Echallens met en scène ce qu’elle n’est plus

Du 15 au 26 août, Echal­lens a célébré la Fête du Blé et du Pain. L’am­biance y a été chaleureuse, con­viviale, et le spec­ta­cle enchanteur. Il n’empêche qu’en­tre l’im­age don­né par la fête et la réal­ité, il y avait quelques dif­férences majeures que Patrick Mori­er-Genoud a relevées dans un arti­cle paru sur le site Bon pour la tête.  

Pour la Fête du Blé et du Pain, le chef-lieu du Gros-de-Vaud se déguise en paysanne, mais ne fait pas vraiment illusion.

Echal­lens est une petite ville plutôt moche, ayant renon­cé à son cachet, à son ances­trale cul­ture paysanne, à son car­ac­tère. Au fil des ans, le chef-lieu du Gros-de-Vaud s’est trans­for­mé en ban­lieue lau­san­noise, fier d’accueillir de plus en plus d’habitants et de plus en plus de voitures. Il s’y con­stru­it de grands immeubles et chaque par­celle est rentabil­isée par d’habiles promoteurs.

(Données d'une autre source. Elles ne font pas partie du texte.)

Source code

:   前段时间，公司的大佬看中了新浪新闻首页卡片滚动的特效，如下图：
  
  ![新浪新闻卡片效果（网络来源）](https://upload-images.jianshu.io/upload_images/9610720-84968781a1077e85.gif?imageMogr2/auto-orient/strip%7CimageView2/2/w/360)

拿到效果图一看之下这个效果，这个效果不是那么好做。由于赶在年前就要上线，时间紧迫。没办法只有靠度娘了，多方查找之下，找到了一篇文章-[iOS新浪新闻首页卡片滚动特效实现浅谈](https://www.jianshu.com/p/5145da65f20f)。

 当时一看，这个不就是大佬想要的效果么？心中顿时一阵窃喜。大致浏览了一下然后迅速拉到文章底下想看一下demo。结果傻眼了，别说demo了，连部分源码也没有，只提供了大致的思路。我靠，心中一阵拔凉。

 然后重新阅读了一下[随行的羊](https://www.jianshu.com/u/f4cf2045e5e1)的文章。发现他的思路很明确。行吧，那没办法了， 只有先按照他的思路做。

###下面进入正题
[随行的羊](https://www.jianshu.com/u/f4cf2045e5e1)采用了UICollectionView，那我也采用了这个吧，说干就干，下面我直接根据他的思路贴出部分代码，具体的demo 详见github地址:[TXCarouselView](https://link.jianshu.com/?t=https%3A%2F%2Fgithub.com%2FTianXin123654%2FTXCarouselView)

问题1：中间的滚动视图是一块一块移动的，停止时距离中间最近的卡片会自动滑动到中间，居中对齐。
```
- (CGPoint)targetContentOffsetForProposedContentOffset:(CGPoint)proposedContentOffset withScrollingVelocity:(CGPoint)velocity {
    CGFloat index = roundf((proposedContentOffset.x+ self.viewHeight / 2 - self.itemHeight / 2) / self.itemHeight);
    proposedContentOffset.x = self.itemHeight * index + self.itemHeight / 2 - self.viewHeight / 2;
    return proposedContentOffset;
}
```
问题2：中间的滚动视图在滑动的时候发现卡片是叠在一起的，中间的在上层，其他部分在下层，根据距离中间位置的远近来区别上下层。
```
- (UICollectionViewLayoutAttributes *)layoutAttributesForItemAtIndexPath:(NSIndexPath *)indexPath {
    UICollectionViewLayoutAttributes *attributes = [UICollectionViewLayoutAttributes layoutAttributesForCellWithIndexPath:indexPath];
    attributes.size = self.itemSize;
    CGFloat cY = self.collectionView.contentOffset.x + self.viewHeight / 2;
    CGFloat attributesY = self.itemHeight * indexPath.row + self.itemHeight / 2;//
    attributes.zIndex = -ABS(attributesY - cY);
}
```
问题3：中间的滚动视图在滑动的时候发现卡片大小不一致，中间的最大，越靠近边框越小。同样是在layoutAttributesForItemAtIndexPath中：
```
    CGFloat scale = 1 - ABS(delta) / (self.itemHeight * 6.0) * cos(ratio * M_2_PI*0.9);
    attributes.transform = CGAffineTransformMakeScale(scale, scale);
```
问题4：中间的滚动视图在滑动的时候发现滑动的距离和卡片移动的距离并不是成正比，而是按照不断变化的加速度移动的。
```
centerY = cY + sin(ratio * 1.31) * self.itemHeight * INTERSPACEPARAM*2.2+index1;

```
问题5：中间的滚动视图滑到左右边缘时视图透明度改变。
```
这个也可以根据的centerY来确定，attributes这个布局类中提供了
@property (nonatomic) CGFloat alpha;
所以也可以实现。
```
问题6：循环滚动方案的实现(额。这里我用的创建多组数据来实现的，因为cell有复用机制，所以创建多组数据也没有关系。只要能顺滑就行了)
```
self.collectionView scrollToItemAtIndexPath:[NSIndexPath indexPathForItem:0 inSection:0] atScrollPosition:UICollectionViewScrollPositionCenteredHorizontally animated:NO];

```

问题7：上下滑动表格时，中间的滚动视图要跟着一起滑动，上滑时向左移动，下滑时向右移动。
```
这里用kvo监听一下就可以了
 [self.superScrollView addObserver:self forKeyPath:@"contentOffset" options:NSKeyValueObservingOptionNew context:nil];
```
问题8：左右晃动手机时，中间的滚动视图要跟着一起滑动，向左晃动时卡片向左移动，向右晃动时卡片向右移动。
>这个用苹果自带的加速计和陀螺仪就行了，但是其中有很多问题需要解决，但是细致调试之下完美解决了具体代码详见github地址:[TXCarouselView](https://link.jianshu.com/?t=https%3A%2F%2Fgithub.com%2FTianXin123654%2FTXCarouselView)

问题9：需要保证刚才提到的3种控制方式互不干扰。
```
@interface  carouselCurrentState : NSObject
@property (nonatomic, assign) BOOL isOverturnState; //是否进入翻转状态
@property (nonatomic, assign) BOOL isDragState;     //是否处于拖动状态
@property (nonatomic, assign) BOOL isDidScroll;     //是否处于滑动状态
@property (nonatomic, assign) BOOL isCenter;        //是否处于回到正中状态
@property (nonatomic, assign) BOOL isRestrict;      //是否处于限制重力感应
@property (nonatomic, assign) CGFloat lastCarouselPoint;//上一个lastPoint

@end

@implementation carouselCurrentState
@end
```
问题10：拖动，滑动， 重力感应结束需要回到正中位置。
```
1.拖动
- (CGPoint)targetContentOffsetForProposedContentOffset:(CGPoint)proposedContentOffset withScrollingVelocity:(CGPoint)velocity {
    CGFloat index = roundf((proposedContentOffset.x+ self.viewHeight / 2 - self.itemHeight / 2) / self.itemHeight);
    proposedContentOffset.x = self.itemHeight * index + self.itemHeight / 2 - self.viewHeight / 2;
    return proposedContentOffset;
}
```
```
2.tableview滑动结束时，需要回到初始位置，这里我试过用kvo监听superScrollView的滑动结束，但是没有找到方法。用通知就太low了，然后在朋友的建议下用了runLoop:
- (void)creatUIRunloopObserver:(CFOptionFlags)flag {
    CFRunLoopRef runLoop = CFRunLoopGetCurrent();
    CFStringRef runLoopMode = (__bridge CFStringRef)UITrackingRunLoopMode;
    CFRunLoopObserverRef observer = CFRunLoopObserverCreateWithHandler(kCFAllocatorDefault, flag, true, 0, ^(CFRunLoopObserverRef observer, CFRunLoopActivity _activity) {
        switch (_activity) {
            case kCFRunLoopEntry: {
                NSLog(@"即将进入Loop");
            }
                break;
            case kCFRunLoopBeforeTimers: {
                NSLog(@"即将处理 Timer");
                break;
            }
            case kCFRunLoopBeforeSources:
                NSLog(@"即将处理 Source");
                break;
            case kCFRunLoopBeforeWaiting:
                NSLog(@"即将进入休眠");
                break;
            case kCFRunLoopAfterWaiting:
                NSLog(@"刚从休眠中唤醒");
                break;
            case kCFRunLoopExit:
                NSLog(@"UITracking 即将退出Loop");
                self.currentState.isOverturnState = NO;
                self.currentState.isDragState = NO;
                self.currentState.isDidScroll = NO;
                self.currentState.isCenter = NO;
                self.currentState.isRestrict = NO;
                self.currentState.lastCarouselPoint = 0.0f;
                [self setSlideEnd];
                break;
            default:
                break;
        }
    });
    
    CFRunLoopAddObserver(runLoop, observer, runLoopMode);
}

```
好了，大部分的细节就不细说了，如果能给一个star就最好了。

Jusqu’au 26 août, Echal­lens tente de don­ner un autre spec­ta­cle d’elle-même. La Fête du blé et du pain est une tra­di­tion qui voit, tous les dix ans, les habi­tants de la région – et au-delà – se sou­venir d’un passé pas si loin­tain où l’on y était en pleine cam­pagne, au milieu des champs de blé, et où la vie était ryth­mée par les travaux agri­coles et non pas par les bou­chons routiers qui blo­quent la cir­cu­la­tion aux heures de pointe.

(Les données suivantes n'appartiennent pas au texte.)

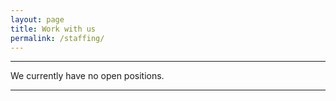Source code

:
 ```yaml
---
layout: page
title: Work with us
permalink: /staffing/
---
```


***



We currently have no open positions.


***



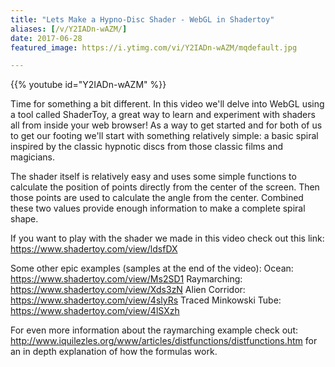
 ```yaml
---
title: "Lets Make a Hypno-Disc Shader - WebGL in Shadertoy"
aliases: [/v/Y2IADn-wAZM/]
date: 2017-06-28
featured_image: https://i.ytimg.com/vi/Y2IADn-wAZM/mqdefault.jpg

---
```


{{% youtube id="Y2IADn-wAZM" %}}

Time for something a bit different. In this video we'll delve into WebGL using a tool called ShaderToy, a great way to learn and experiment with shaders all from inside your web browser! As a way to get started and for both of us to get our footing we'll start with something relatively simple: a basic spiral inspired by the classic hypnotic discs from those classic films and magicians.

The shader itself is relatively easy and uses some simple functions to calculate the position of points directly from the center of the screen. Then those points are used to calculate the angle from the center. Combined these two values provide enough information to make a complete spiral shape.

If you want to play with the shader we made in this video check out this link: https://www.shadertoy.com/view/ldsfDX

Some other epic examples (samples at the end of the video):
Ocean: https://www.shadertoy.com/view/Ms2SD1
Raymarching: https://www.shadertoy.com/view/Xds3zN
Alien Corridor: https://www.shadertoy.com/view/4slyRs
Traced Minkowski Tube: https://www.shadertoy.com/view/4lSXzh

For even more information about the raymarching example check out: http://www.iquilezles.org/www/articles/distfunctions/distfunctions.htm for an in depth explanation of how the formulas work.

Pour l’occasion, la ville s’est déguisée en paysanne, à grand coup de bottes de paille, d’épis de blé et de copeaux de bois.

L’édition 2018 de la grande fête chal­len­soise, la qua­trième, a pour point d’orgue le spec­ta­cle «Sol­stices». Joué tous les soirs en plein air devant des mil­liers de spec­ta­teurs, il met en scène près de 400 fig­u­rants, 200 chanteurs, 60 musi­ciens et quelques comédiens.

Le pain ou l’or?

Que racon­te «Sol­stices»? Dans un moyenâgeux passé, les habi­tants d’Echallens ont faim. Telle­ment faim qu’ils man­gent leurs mulets – c’est de là que leur viendrait leur sobri­quet offi­ciel de Rondze-Mulets, de rongeurs de mulets. Ils subis­sent la tyran­nie d’un méchant seigneur, sont dés­espérés. Trois courageux per­son­nages – deux femmes et un homme – par­tent à la recherche d’un tré­sor qui va résoudre tous les problèmes.

Leur quête sera pleine de péripéties et de ren­con­tres inso­lites. A la fin, ils doivent choisir entre des cof­fres rem­plis d’or ou la recette du pain. Ils choi­sis­sent bien évide­ment le pain, délais­sent l’or et revi­en­nent chez eux en héros. Tout le monde chante, danse, se réjouit, c’est mer­veilleux. Et les spec­ta­teurs se lèvent pour applaudir cette ode aux valeurs «naturelles», ce mag­nifique renon­ce­ment à la triv­i­al­ité de l’or.

Mon voisin de rangée, qui a bien com­pris de quoi il s’agit, mur­mur­era, un peu décon­fit: «Mais, c’est une his­toire gauchiste…»

Ce qui est cer­tain, c’est que cette his­toire est l’exact con­traire de celle que vivent les Chal­len­sois. En 2018, c’est l’argent des pro­mo­teurs qui a été choisi et priv­ilégié, et le pain, la majorité des gens en a per­du la recette et l’achète au super­marché, sous sa forme industrielle.

A Echal­lens, le mot «blé» doit aujour­d’hui être com­pris dans son accep­tion argo­tique, pas comme une céréale.

Voilà une idée pour les futurs con­cep­teurs de la fête, dans dix ans.